The Uncle Steves – Stargathering
Not to be disrespectful, but I always wanted to ask people whether they considered Charles Manson a songwriter or not? I mean, sure, he sang words and played chords on an acoustic guitar. Those tended to ramble a bit and didn’t exactly reach a conclusion. However, for all intents and purposes, those could be considered songs. Not something that the Beach Boys might want to spend the rest of their career recording, but still.
Music is, on occasion, simply a tool for mind travel. And, I would wager that the folks operating under the name of The Uncle Steves often find themselves trading their hours of transcendental meditation for similar work involving guitars.
Stargathering is, much like the rest of their work, a 60-styled-journey through a nonexistent land of wonder and colour. They feature the kind of titles that would make Timothy Leary chuckle in pleasure, like Kaleidoscopic Honeycomb and Catnip Meadows. It’s the kind of music that requires a fair deal of fate in the artist. The patience and willingness to let yourself flow down this musical river will certainly be rewarded.

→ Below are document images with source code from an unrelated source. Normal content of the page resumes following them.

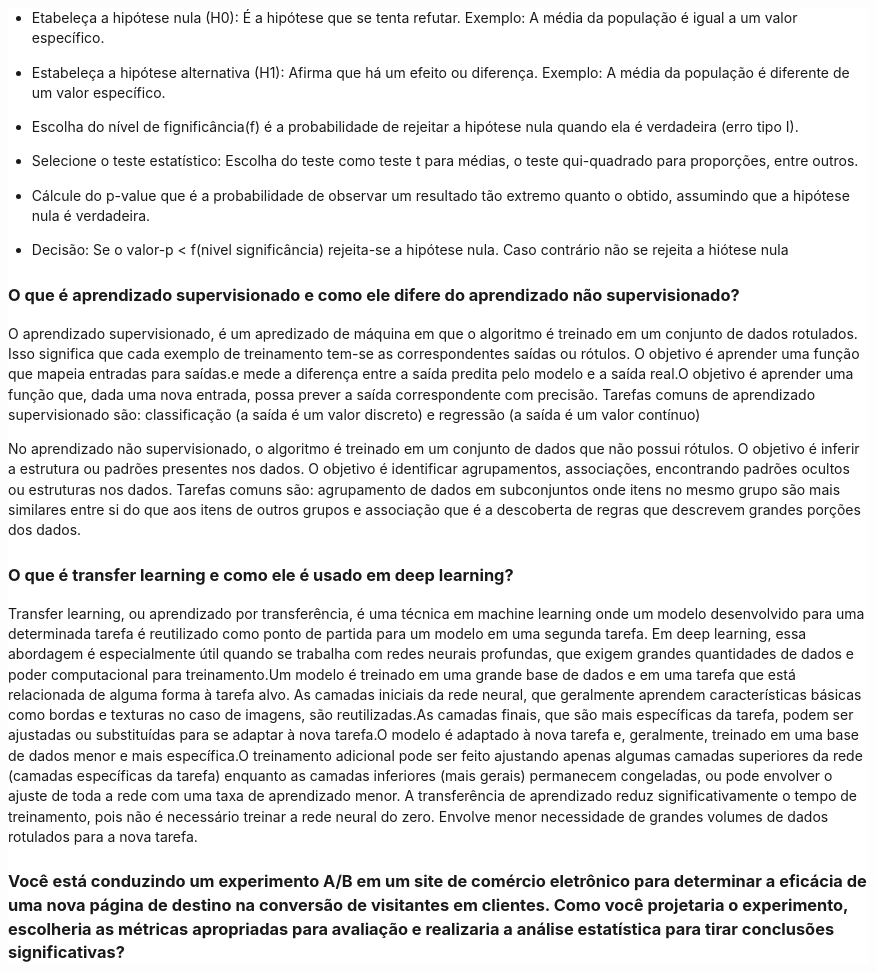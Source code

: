 - Etabeleça a hipótese nula (H0): É a hipótese que se tenta refutar.
Exemplo: A média da população é igual a um valor específico.
- Estabeleça a hipótese alternativa (H1): Afirma que há um efeito ou diferença.
Exemplo: A média da população é diferente de um valor específico.
- Escolha do nível de fignificância(f) é a probabilidade de rejeitar a hipótese nula quando ela é verdadeira (erro tipo I).

- Selecione o teste estatístico: Escolha do teste como teste t para médias, o teste qui-quadrado para proporções, entre outros.
- Cálcule do p-value que é a probabilidade de observar um resultado tão extremo quanto o obtido, assumindo que a hipótese nula é verdadeira.
- Decisão: Se o valor-p < f(nivel significância) rejeita-se a hipótese nula. Caso contrário não se rejeita a hiótese nula

### O que é aprendizado supervisionado e como ele difere do aprendizado não supervisionado?

O aprendizado supervisionado, é um apredizado de máquina em que o algoritmo é treinado em um conjunto de dados rotulados. Isso significa que cada exemplo de treinamento tem-se as correspondentes saídas ou rótulos. O objetivo é aprender uma função que mapeia entradas para saídas.e mede a diferença entre a saída predita pelo modelo e a saída real.O objetivo é aprender uma função que, dada uma nova entrada, possa prever a saída correspondente com precisão. Tarefas comuns de aprendizado supervisionado são: classificação (a saída é um valor discreto) e  regressão (a saída é um valor contínuo)

No aprendizado não supervisionado, o algoritmo é treinado em um conjunto de dados que não possui rótulos. O objetivo é inferir a estrutura ou padrões presentes nos dados. O objetivo é identificar agrupamentos, associações, encontrando padrões ocultos ou estruturas nos dados. Tarefas comuns são:  agrupamento de dados em subconjuntos onde itens no mesmo grupo são mais similares entre si do que aos itens de outros grupos e associação que é a descoberta de regras que descrevem grandes porções dos dados.

### O que é transfer learning e como ele é usado em deep learning?

Transfer learning, ou aprendizado por transferência, é uma técnica em machine learning onde um modelo desenvolvido para uma determinada tarefa é reutilizado como ponto de partida para um modelo em uma segunda tarefa. Em deep learning, essa abordagem é especialmente útil quando se trabalha com redes neurais profundas, que exigem grandes quantidades de dados e poder computacional para treinamento.Um modelo é treinado em uma grande base de dados e em uma tarefa que está relacionada de alguma forma à tarefa alvo. As camadas iniciais da rede neural, que geralmente aprendem características básicas como bordas e texturas no caso de imagens, são reutilizadas.As camadas finais, que são mais específicas da tarefa, podem ser ajustadas ou substituídas para se adaptar à nova tarefa.O modelo é adaptado à nova tarefa e, geralmente, treinado em uma base de dados menor e mais específica.O treinamento adicional pode ser feito ajustando apenas algumas camadas superiores da rede (camadas específicas da tarefa) enquanto as camadas inferiores (mais gerais) permanecem congeladas, ou pode envolver o ajuste de toda a rede com uma taxa de aprendizado menor. A transferência de aprendizado reduz significativamente o tempo de treinamento, pois não é necessário treinar a rede neural do zero. Envolve menor necessidade de grandes volumes de dados rotulados para a nova tarefa.

### Você está conduzindo um experimento A/B em um site de comércio eletrônico para determinar a eficácia de uma nova página de destino na conversão de visitantes em clientes. Como você projetaria o experimento, escolheria as métricas apropriadas para avaliação e realizaria a análise estatística para tirar conclusões significativas?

Emperor Slow – Strange Times
I sort of hope that everyone gets to hear this song, but I also have second thoughts and think maybe it’s better if nobody hears it. Emperor Slow makes losing your mind on acid in a foreign town sound like sharpening your chakras in a Rishikesh ashram, or having a beer with your favourite rock star while watching a great football game. In other words, he makes it sound pretty nice. Word of advice though, you might seriously lose your marbles trying this.
If anything, we need more realistic anti-heroes. Sure, there have been a few in music, but those either died, got cancelled, or retired to playing the bars in Vegas. There were some on television and in movies as well. However, for the most part, they outstayed their welcome, lost their charm, gained weight, and started selling insurance in adverts.
Nah, Emperor Slow’s Strange Times is the kind of anti-hero we need. “‘Cause you don’t know anything until you do“, he sings with immense confidence. It’s a lyric that, let’s face it, means absolutely nothing, but it is delivered with such confidence and nonchalance that’s it’s difficult not to fall in love with this song and artist. Jim Morrison never got around to write meaningless poetry about the I-phone or taking acid in a modern city, but we may be in good hands.